Ela sabe que lhe falta cumprir a parte mais importante: romper o tenaz vínculo da alma com o corpo, como lhe disse também a mulher que se recortou na janela. Mas sem tesoura. A maneira mais nobre de morrer é pela ação da força da alma sobre o vínculo. Ação que é um ato de vontade, ato intenso, capaz de vencer as resistências da lei de conservação. Enfim, um ato positivo, o de engendrar o rompimento a que dão o nome de morte, e não o ato negativo de matar a vida negando-lhe substância, como fazem quase todos, quando geram doenças, dão um tiro na cabeça, cortam os pulsos, tomam veneno ou deixam de comer. Quase ela comete esse erro, por um triz não definha na desvontade e deixa de comer, arriscando-se a morrer de inanição, e não de volição. Agora, que está reanimada pelos remédios, precisa se impor, ou desistir de vez. Precisa fazer fluir para o centro vital todas as forças da alma, de modo que elas se engolfem num ponto infinitamente pequeno e, por excessiva pressão, se transmudem num cristal insuportavelmente duro, incompatível com a vida.

Será esta noite.
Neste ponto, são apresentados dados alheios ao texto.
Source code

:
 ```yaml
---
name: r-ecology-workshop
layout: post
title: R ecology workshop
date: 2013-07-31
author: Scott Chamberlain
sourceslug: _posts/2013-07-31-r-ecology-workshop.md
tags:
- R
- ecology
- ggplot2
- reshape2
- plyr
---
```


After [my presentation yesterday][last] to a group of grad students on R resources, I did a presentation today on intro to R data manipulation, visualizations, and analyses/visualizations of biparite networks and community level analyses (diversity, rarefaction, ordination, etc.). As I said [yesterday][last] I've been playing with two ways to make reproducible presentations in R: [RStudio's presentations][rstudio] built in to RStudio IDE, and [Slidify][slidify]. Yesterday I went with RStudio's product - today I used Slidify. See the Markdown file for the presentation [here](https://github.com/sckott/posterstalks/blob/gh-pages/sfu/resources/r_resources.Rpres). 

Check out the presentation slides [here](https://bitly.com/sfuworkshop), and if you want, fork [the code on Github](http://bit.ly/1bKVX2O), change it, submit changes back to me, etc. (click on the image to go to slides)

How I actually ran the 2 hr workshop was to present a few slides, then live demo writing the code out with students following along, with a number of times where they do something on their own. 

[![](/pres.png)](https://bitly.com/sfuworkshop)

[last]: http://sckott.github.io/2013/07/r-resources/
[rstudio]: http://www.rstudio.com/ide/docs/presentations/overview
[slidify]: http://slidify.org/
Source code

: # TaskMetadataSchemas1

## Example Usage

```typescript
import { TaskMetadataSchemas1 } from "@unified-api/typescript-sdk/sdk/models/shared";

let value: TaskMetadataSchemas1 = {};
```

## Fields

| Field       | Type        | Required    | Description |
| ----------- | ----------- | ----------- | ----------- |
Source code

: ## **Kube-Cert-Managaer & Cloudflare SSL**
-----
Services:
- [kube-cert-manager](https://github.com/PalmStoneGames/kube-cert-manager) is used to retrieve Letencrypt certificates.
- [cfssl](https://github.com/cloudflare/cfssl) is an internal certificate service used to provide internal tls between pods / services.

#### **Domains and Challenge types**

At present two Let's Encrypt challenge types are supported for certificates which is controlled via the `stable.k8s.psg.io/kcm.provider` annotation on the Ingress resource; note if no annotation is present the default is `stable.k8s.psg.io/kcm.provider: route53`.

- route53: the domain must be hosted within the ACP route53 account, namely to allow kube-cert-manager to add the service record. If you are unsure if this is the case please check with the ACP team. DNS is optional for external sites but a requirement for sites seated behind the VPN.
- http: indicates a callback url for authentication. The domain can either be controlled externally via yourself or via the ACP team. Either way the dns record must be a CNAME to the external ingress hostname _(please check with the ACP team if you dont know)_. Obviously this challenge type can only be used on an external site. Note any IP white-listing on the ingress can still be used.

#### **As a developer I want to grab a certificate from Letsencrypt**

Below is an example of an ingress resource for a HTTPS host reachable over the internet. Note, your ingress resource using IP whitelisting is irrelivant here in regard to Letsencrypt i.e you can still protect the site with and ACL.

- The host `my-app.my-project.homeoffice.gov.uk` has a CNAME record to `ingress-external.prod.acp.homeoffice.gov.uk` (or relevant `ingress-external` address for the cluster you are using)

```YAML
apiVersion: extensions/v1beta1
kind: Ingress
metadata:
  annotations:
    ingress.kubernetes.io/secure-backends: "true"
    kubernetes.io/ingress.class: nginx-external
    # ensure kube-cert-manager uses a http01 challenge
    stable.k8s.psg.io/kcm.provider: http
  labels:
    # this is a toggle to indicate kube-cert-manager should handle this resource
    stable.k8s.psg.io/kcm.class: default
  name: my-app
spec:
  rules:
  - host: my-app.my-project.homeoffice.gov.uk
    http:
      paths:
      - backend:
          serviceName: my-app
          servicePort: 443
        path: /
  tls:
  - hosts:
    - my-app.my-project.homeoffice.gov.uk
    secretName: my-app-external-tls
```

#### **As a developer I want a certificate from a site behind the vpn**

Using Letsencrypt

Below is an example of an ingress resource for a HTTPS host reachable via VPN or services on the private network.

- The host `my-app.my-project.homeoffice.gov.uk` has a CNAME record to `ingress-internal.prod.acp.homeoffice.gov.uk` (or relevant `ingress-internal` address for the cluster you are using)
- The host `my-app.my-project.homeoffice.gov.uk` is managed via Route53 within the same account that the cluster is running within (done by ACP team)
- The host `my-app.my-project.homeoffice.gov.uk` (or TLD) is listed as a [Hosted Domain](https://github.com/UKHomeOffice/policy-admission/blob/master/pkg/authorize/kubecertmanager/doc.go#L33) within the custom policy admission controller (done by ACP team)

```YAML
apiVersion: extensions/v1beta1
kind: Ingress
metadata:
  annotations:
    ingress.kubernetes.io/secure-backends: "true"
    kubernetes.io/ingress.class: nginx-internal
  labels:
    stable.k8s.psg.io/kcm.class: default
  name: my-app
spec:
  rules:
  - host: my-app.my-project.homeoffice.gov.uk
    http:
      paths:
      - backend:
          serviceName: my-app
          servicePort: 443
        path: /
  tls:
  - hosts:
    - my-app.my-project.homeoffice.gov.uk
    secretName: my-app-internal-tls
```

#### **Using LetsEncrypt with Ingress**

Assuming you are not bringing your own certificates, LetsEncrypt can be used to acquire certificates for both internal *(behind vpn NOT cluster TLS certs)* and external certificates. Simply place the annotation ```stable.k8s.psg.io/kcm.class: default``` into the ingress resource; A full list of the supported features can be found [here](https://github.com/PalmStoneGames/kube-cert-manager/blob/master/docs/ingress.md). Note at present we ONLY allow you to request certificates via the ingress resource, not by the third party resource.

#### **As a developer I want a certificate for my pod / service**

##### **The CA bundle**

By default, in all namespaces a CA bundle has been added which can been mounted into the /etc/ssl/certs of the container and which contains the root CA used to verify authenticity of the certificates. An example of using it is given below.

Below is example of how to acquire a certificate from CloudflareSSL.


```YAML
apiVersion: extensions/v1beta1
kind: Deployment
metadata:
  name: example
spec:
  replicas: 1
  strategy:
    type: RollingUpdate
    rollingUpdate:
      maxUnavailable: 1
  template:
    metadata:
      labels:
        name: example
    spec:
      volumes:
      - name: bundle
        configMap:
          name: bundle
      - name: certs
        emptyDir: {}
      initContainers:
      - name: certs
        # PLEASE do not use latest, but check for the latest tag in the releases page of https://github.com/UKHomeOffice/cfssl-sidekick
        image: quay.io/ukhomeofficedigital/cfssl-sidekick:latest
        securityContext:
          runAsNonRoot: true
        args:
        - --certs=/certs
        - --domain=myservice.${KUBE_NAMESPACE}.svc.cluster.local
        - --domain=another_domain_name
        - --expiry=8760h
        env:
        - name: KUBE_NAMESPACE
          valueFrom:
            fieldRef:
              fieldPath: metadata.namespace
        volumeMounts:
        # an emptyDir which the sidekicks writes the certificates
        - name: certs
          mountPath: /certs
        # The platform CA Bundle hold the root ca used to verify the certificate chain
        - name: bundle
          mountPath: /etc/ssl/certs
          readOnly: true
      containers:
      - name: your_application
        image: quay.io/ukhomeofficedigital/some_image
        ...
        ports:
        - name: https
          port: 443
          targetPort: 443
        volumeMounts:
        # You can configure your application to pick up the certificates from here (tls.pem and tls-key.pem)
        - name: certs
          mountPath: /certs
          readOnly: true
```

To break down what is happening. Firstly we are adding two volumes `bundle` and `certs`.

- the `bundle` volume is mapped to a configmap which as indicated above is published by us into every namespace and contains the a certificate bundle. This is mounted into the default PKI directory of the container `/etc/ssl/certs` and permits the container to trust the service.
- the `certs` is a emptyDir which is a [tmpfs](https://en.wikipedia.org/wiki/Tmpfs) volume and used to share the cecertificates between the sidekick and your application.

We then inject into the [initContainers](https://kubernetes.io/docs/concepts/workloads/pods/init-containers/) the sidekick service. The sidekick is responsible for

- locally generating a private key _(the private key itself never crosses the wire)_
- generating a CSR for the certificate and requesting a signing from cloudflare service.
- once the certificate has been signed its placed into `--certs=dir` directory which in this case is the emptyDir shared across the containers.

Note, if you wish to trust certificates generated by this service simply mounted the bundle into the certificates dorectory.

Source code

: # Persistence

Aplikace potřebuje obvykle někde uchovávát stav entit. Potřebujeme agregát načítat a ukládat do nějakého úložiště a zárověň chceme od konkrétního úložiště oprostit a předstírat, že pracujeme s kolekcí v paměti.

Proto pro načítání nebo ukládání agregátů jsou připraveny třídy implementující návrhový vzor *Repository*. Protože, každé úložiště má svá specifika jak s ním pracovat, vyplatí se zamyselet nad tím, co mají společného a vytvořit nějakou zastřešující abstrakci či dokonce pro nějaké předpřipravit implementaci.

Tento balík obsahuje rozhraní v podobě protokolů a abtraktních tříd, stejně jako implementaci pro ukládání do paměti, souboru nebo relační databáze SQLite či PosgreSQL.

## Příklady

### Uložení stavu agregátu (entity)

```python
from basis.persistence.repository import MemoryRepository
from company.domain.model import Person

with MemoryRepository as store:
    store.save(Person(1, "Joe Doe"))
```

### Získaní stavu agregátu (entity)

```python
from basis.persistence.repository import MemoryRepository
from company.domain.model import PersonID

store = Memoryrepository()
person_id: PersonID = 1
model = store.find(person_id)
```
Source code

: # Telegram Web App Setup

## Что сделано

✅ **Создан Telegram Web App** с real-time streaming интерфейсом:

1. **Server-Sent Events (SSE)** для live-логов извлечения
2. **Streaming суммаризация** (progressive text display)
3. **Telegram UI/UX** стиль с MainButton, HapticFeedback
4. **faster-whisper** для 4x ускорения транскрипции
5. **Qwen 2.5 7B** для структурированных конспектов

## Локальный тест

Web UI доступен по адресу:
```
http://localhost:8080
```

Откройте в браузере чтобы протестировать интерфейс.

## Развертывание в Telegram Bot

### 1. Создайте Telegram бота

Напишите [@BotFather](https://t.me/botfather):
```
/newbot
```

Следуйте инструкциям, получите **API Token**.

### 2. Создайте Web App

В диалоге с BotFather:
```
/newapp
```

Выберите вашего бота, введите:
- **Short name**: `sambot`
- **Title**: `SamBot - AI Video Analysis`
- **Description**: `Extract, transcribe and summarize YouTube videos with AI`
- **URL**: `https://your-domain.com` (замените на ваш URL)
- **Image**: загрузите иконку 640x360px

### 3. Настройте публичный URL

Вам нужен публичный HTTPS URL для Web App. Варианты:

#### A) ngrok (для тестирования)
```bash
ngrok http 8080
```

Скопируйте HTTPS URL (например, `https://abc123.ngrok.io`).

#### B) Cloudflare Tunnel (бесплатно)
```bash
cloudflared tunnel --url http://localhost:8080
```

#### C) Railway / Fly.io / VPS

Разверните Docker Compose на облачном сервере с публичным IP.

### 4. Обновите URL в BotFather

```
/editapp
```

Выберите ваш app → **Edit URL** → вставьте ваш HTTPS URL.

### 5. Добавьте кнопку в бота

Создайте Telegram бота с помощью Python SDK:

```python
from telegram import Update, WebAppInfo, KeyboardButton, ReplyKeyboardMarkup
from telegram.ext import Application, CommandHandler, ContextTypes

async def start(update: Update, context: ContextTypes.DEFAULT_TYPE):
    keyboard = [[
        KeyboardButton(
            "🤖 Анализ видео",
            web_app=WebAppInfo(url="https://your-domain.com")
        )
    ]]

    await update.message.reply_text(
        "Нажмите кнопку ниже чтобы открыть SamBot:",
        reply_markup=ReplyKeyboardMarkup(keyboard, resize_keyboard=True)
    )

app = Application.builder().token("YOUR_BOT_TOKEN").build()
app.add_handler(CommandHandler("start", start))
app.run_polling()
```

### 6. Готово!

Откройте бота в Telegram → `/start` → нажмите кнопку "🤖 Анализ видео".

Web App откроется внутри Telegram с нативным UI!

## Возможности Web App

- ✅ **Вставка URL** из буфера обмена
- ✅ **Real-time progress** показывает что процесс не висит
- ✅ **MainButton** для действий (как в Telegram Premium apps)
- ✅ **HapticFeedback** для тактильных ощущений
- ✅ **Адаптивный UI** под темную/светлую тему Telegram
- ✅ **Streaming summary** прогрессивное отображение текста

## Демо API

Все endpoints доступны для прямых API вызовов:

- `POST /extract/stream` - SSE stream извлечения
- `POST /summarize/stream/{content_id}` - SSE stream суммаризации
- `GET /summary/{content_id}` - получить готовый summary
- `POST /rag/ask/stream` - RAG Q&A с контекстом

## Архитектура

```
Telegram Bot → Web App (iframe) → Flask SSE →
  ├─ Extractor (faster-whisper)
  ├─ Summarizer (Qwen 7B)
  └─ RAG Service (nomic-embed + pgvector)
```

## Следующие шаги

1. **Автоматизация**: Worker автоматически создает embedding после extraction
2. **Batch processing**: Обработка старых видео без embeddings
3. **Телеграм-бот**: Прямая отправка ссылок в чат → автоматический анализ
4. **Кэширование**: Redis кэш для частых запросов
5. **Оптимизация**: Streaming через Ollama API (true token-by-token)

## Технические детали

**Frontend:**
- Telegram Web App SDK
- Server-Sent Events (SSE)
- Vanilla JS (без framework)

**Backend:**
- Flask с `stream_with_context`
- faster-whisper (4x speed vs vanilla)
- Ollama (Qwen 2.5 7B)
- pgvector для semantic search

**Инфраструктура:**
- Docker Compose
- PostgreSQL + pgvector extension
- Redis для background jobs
E amanhã cedo, quando a enfermeira entrar, vai abrir a janela, falar com ela e, sem estranhar a falta de resposta, vai puxar uma ponta de lençol e pegar sua mão para medir a pressão. Então vai encontrá-la fria. Só aí vai reparar que seus olhos abertos estão fixados para sempre na janela-moldura aquém de Heliópolis.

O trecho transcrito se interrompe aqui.